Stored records
^^^^^^^^
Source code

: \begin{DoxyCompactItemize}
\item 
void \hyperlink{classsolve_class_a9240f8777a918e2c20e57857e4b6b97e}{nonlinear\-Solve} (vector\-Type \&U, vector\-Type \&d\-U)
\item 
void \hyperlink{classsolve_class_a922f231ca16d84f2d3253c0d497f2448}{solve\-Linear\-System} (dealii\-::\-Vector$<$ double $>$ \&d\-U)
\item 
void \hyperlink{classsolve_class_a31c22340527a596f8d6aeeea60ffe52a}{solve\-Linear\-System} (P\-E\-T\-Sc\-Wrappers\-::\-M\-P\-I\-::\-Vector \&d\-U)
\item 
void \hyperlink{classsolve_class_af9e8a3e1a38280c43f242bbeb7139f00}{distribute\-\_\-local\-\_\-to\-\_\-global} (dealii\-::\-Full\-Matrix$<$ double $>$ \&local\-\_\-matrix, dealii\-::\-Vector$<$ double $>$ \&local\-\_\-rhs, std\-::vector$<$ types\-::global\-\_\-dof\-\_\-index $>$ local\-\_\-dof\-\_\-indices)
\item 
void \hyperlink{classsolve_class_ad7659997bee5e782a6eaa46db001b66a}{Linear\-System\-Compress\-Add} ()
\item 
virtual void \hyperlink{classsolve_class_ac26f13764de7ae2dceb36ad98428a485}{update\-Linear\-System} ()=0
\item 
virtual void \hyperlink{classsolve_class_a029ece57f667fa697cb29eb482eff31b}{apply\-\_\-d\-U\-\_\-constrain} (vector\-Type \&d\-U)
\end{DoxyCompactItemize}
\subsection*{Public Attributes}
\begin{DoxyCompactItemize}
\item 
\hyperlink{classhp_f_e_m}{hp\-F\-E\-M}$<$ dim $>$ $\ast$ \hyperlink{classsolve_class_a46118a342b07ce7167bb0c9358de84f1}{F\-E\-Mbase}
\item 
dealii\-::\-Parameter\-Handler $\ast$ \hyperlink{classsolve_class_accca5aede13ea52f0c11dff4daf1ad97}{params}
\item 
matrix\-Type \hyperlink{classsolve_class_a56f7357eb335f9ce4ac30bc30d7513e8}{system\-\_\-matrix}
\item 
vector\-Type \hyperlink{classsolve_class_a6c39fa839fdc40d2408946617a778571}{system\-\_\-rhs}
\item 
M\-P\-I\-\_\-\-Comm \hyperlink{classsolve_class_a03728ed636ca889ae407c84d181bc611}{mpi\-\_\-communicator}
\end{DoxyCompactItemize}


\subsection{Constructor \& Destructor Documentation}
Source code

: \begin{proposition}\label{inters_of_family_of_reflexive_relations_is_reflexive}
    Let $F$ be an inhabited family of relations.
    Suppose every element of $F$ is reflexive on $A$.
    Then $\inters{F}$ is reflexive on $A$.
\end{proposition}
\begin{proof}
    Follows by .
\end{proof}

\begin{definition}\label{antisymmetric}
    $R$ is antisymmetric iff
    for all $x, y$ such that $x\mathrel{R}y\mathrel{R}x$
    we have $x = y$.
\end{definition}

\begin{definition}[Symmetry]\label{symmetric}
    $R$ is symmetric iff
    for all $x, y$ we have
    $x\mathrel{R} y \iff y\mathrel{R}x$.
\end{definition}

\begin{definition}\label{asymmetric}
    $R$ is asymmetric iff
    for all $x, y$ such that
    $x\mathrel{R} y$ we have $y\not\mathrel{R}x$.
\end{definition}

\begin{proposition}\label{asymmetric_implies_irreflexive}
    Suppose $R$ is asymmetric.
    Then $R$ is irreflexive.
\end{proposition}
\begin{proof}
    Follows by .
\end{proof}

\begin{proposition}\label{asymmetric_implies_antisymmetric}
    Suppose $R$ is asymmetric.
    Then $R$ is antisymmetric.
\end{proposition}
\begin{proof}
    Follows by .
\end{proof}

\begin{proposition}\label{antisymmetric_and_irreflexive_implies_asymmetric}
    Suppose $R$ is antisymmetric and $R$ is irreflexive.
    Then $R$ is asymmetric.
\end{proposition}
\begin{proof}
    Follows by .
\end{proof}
^^^^^^^^
PROBLEM TO SOLVE
Word for word, return the entire set of entries.

EXERCISE ANSWER
Source code

: \begin{DoxyCompactItemize}
\item 
void \hyperlink{classsolve_class_a9240f8777a918e2c20e57857e4b6b97e}{nonlinear\-Solve} (vector\-Type \&U, vector\-Type \&d\-U)
\item 
void \hyperlink{classsolve_class_a922f231ca16d84f2d3253c0d497f2448}{solve\-Linear\-System} (dealii\-::\-Vector$<$ double $>$ \&d\-U)
\item 
void \hyperlink{classsolve_class_a31c22340527a596f8d6aeeea60ffe52a}{solve\-Linear\-System} (P\-E\-T\-Sc\-Wrappers\-::\-M\-P\-I\-::\-Vector \&d\-U)
\item 
void \hyperlink{classsolve_class_af9e8a3e1a38280c43f242bbeb7139f00}{distribute\-\_\-local\-\_\-to\-\_\-global} (dealii\-::\-Full\-Matrix$<$ double $>$ \&local\-\_\-matrix, dealii\-::\-Vector$<$ double $>$ \&local\-\_\-rhs, std\-::vector$<$ types\-::global\-\_\-dof\-\_\-index $>$ local\-\_\-dof\-\_\-indices)
\item 
void \hyperlink{classsolve_class_ad7659997bee5e782a6eaa46db001b66a}{Linear\-System\-Compress\-Add} ()
\item 
virtual void \hyperlink{classsolve_class_ac26f13764de7ae2dceb36ad98428a485}{update\-Linear\-System} ()=0
\item 
virtual void \hyperlink{classsolve_class_a029ece57f667fa697cb29eb482eff31b}{apply\-\_\-d\-U\-\_\-constrain} (vector\-Type \&d\-U)
\end{DoxyCompactItemize}
\subsection*{Public Attributes}
\begin{DoxyCompactItemize}
\item 
\hyperlink{classhp_f_e_m}{hp\-F\-E\-M}$<$ dim $>$ $\ast$ \hyperlink{classsolve_class_a46118a342b07ce7167bb0c9358de84f1}{F\-E\-Mbase}
\item 
dealii\-::\-Parameter\-Handler $\ast$ \hyperlink{classsolve_class_accca5aede13ea52f0c11dff4daf1ad97}{params}
\item 
matrix\-Type \hyperlink{classsolve_class_a56f7357eb335f9ce4ac30bc30d7513e8}{system\-\_\-matrix}
\item 
vector\-Type \hyperlink{classsolve_class_a6c39fa839fdc40d2408946617a778571}{system\-\_\-rhs}
\item 
M\-P\-I\-\_\-\-Comm \hyperlink{classsolve_class_a03728ed636ca889ae407c84d181bc611}{mpi\-\_\-communicator}
\end{DoxyCompactItemize}


\subsection{Constructor \& Destructor Documentation}
Source code

: \begin{proposition}\label{inters_of_family_of_reflexive_relations_is_reflexive}
    Let $F$ be an inhabited family of relations.
    Suppose every element of $F$ is reflexive on $A$.
    Then $\inters{F}$ is reflexive on $A$.
\end{proposition}
\begin{proof}
    Follows by .
\end{proof}

\begin{definition}\label{antisymmetric}
    $R$ is antisymmetric iff
    for all $x, y$ such that $x\mathrel{R}y\mathrel{R}x$
    we have $x = y$.
\end{definition}

\begin{definition}[Symmetry]\label{symmetric}
    $R$ is symmetric iff
    for all $x, y$ we have
    $x\mathrel{R} y \iff y\mathrel{R}x$.
\end{definition}

\begin{definition}\label{asymmetric}
    $R$ is asymmetric iff
    for all $x, y$ such that
    $x\mathrel{R} y$ we have $y\not\mathrel{R}x$.
\end{definition}

\begin{proposition}\label{asymmetric_implies_irreflexive}
    Suppose $R$ is asymmetric.
    Then $R$ is irreflexive.
\end{proposition}
\begin{proof}
    Follows by .
\end{proof}

\begin{proposition}\label{asymmetric_implies_antisymmetric}
    Suppose $R$ is asymmetric.
    Then $R$ is antisymmetric.
\end{proposition}
\begin{proof}
    Follows by .
\end{proof}

\begin{proposition}\label{antisymmetric_and_irreflexive_implies_asymmetric}
    Suppose $R$ is antisymmetric and $R$ is irreflexive.
    Then $R$ is asymmetric.
\end{proposition}
\begin{proof}
    Follows by .
\end{proof}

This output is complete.